Bothersome diplopia after surgery is a problem that can be treated successfully temporarily and in most cases, permanently. The immediate remedy for diplopia is obvious: patch one eye constantly or alternate the patch between the two eyes. This type of treatment is often appropriate for the patient who has an early postoperative overcorrection such as esotropia after surgical treatment for an intermittent exotropia. Diplopia persisting more than a few days may require treatment with prisms, either temporary Fresnel prisms or permanent prisms ground into the spectacles. If time and these remedies fail, reoperation to relieve the diplopia may be necessary.
A few patients may have a type of diplopia that is not a complication of surgery but is the patient's own problem. This type of diplopia has been termed central disruption of fusion that can occur after closed head trauma. Other patients have foveas that repel rather than attract with a condition called horror fusionis. Another relentless form of diplopia is caused by bilateral cranial nerve palsies producing secondary deviations in all fields of gaze and making comfortable fusion impossible. Further active treatment may only worsen that problem and the patient should be counseled appropriately. Patching one eye or use of an opaque contact lens or, best of all, establishing the patient's own suppression mechanism could be the only real remedy. Some of the most unfortunate diplopia-plagued patients that I have encountered are those with acquired third cranial nerve palsy, usually with aberrant regeneration, who have their eyes fairly well straightened by surgery but who have constant and incapacitating double vision. Unless these patients can develop suppression, which they often cannot, they may be better off unoperated retaining a larger angle of strabismus or as an alternative, with some form of occlusion.

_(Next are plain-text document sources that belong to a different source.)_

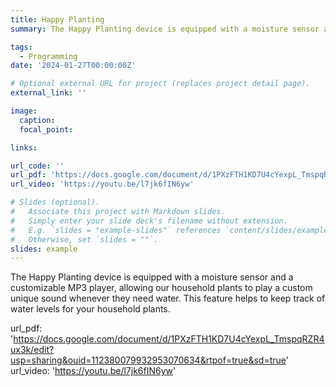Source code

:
 ```yaml
---
title: Happy Planting
summary: The Happy Planting device is equipped with a moisture sensor and a customizable MP3 player, allowing our household plants to play a custom unique sound whenever they need water. This feature helps to keep track of water levels for your household plants.

tags:
  - Programming
date: '2024-01-27T00:00:00Z'

# Optional external URL for project (replaces project detail page).
external_link: ''

image:
  caption: 
  focal_point: 

links:

url_code: ''
url_pdf: 'https://docs.google.com/document/d/1PXzFTH1KD7U4cYexpL_TmspqRZR4ux3k/edit?usp=sharing&ouid=112380079932953070634&rtpof=true&sd=true'
url_video: 'https://youtu.be/l7jk6fIN6yw'

# Slides (optional).
#   Associate this project with Markdown slides.
#   Simply enter your slide deck's filename without extension.
#   E.g. `slides = "example-slides"` references `content/slides/example-slides.md`.
#   Otherwise, set `slides = ""`.
slides: example
---
```


The Happy Planting device is equipped with a moisture sensor and a customizable MP3 player, allowing our household plants to play a custom unique sound whenever they need water. This feature helps to keep track of water levels for your household plants.

url_pdf: 'https://docs.google.com/document/d/1PXzFTH1KD7U4cYexpL_TmspqRZR4ux3k/edit?usp=sharing&ouid=112380079932953070634&rtpof=true&sd=true'
url_video: 'https://youtu.be/l7jk6fIN6yw'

Some postoperative patients will literally look for diplopia and in the process become agitated. These patients may complain of double vision when reading while lying on their back in bed or while assuming some other extreme position or when looking in extremes of gaze. I tell these patients to assume a more ‘hygienic’ posture for reading and television viewing. It is useful to differentiate diplopia that must be ‘looked for’ and ‘found’ from diplopia that ‘looks for’ and ‘finds’ the patient and in the process disrupts the normal flow of events. The former is an unavoidable part of much strabismus. It can be dealt with by the patient in most cases. The latter may be dealt with by surgical or nonsurgical means but in some cases could be intractable. For the most part, patients seem satisfied by and benefit from this explanation of double vision. Further, it is valuable to tell patients that anyone with two eyes, even those with perfectly normal motility, can experience double vision in certain circumstances. Some patients with longstanding horizontal strabismus and no preoperative fusion potential experience diplopia after their eyes are aligned by surgery. When these patients complain about diplopia, you can offer to put the eyes back in the preoperative state at no charge if the diplopia is more of a detriment than the alignment is beneficial. This would be said with ‘tongue in cheek’ and with the assurance that in nearly every case the diplopia goes away with onset of suppression provided the patient will give the process sufficient time. I know of no patient to date who has exercised this option.